A Pre-trained Model to Restore Punctuation and Capital Letters in 4 Languages

4 min readOct 6, 2021

Originally published at https://habr.com on October 6, 2021.

Working with speech recognition models we often encounter misconceptions among potential customers and users (mostly related to the fact that people have a hard time distinguishing substance over form). People also tend to believe that punctuation marks and spaces are somehow obviously present in spoken speech, when in fact real spoken speech and written speech are entirely different beasts.

Of course you can just start each sentence with a capital letter and put a full stop at the end. But it is preferable to have some relatively simple and universal solution for “restoring” punctuation marks and capital letters in sentences that our speech recognition system generates. And it would be really nice if such a system worked with any texts in general.

For this reason, we would like to share a system that:

Inserts capital letters and basic punctuation marks (dot, comma, hyphen, question mark, exclamation mark, dash for Russian);
Works for 4 languages (Russian, English, German, Spanish) and can be extended;
By design is domain agnostic and is not based on any hard-coded rules;
Has non-trivial metrics and succeeds in the task of improving text readability;

To reiterate — the purpose of such a system is only to improve the readability of the text. It does not add information to the text that did not originally exist.

The Problem and The Solution

Let’s assume that the input is a sentence in lowercase letters without any punctuation, i.e. similar to the outputs of any speech recognition systems. We ideally need a model that makes texts proper, i.e. restores capital letters and punctuation marks. A set of punctuation marks .,-!?- was chosen based on characters most used on average.

Also we embraced the assumption that the model should insert only one symbol after each token (a punctuation mark or a space). This automatically rules out complex punctuation cases (i.e. direct speech). This is an intentional simplification, because the main task is to improve readability as opposed to achieving grammatically ideal text.

The solution had to be universal enough to support several key languages. By design we can easily extend our system to an arbitrary number of languages should need arise.

Initially we envisaged the solution to be small BERT-like model with some classifiers on top. We used internal text corpora for training.
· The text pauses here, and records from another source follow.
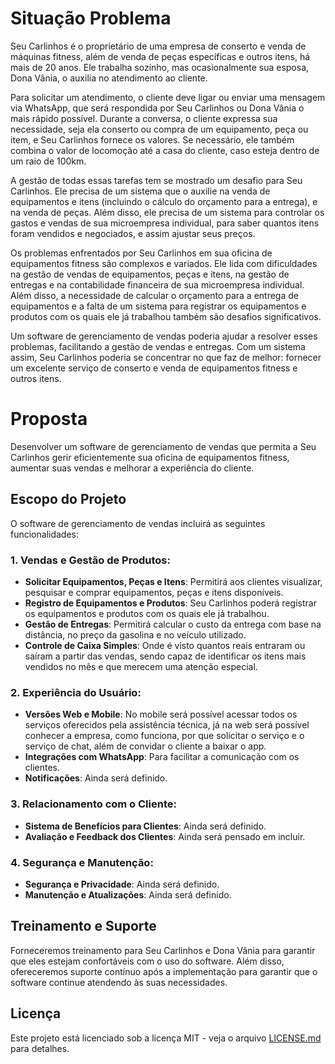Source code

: # Situação Problema
Seu Carlinhos é o proprietário de uma empresa de conserto e venda de máquinas fitness, além de venda de peças específicas e outros itens, há mais de 20 anos. Ele trabalha sozinho, mas ocasionalmente sua esposa, Dona Vânia, o auxilia no atendimento ao cliente.

Para solicitar um atendimento, o cliente deve ligar ou enviar uma mensagem via WhatsApp, que será respondida por Seu Carlinhos ou Dona Vânia o mais rápido possível. Durante a conversa, o cliente expressa sua necessidade, seja ela conserto ou compra de um equipamento, peça ou item, e Seu Carlinhos fornece os valores. Se necessário, ele também combina o valor de locomoção até a casa do cliente, caso esteja dentro de um raio de 100km.

A gestão de todas essas tarefas tem se mostrado um desafio para Seu Carlinhos. Ele precisa de um sistema que o auxilie na venda de equipamentos e itens (incluindo o cálculo do orçamento para a entrega), e na venda de peças. Além disso, ele precisa de um sistema para controlar os gastos e vendas de sua microempresa individual, para saber quantos itens foram vendidos e negociados, e assim ajustar seus preços.

Os problemas enfrentados por Seu Carlinhos em sua oficina de equipamentos fitness são complexos e variados. Ele lida com dificuldades na gestão de vendas de equipamentos, peças e itens, na gestão de entregas e na contabilidade financeira de sua microempresa individual. Além disso, a necessidade de calcular o orçamento para a entrega de equipamentos e a falta de um sistema para registrar os equipamentos e produtos com os quais ele já trabalhou também são desafios significativos.

Um software de gerenciamento de vendas poderia ajudar a resolver esses problemas, facilitando a gestão de vendas e entregas. Com um sistema assim, Seu Carlinhos poderia se concentrar no que faz de melhor: fornecer um excelente serviço de conserto e venda de equipamentos fitness e outros itens.

# Proposta
Desenvolver um software de gerenciamento de vendas que permita a Seu Carlinhos gerir eficientemente sua oficina de equipamentos fitness, aumentar suas vendas e melhorar a experiência do cliente.

## Escopo do Projeto
O software de gerenciamento de vendas incluirá as seguintes funcionalidades:

### 1. Vendas e Gestão de Produtos:
- **Solicitar Equipamentos, Peças e Itens**: Permitirá aos clientes visualizar, pesquisar e comprar equipamentos, peças e itens disponíveis.
- **Registro de Equipamentos e Produtos**: Seu Carlinhos poderá registrar os equipamentos e produtos com os quais ele já trabalhou.
- **Gestão de Entregas**: Permitirá calcular o custo da entrega com base na distância, no preço da gasolina e no veículo utilizado.
- **Controle de Caixa Simples**: Onde é visto quantos reais entraram ou saíram a partir das vendas, sendo capaz de identificar os itens mais vendidos no mês e que merecem uma atenção especial.

### 2. Experiência do Usuário:
- **Versões Web e Mobile**: No mobile será possível acessar todos os serviços oferecidos pela assistência técnica, já na web será possível conhecer a empresa, como funciona, por que solicitar o serviço e o serviço de chat, além de convidar o cliente a baixar o app.
- **Integrações com WhatsApp**: Para facilitar a comunicação com os clientes.
- **Notificações**: Ainda será definido.

### 3. Relacionamento com o Cliente:
- **Sistema de Benefícios para Clientes**: Ainda será definido.
- **Avaliação e Feedback dos Clientes**: Ainda será pensado em incluir.

### 4. Segurança e Manutenção:
- **Segurança e Privacidade**: Ainda será definido.
- **Manutenção e Atualizações**: Ainda será definido.

## Treinamento e Suporte
Forneceremos treinamento para Seu Carlinhos e Dona Vânia para garantir que eles estejam confortáveis com o uso do software. Além disso, ofereceremos suporte contínuo após a implementação para garantir que o software continue atendendo às suas necessidades.

## Licença
Este projeto está licenciado sob a licença MIT - veja o arquivo [LICENSE.md](https://github.com/victoriaFitnessService/documentation/blob/main/LICENSE) para detalhes.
We acquainted ourselves with a solution of a similar problem from here. However, for our purposes we needed:

A lighter model with a more general specialization;
An implementation that does not directly use extrnal APIs and a lot of third-party libraries;

As a result, our solution mostly depends only on PyTorch.

Model Compression

After extensive experiments we eventually settled on the simplest possible architecture, and the final weight of the model was still 520 megabytes.

So we tried to compress the model. The simplest option is of course quantization (particularly a combination of static and dynamic as described here).

As a result, the model was compressed to around 130 megabytes without significant loss of quality. Also we reduced the redundant vocabulary by throwing out tokens for non-used languages. This allowed us to compress the embedding from 120,000 tokens to 75,000 tokens.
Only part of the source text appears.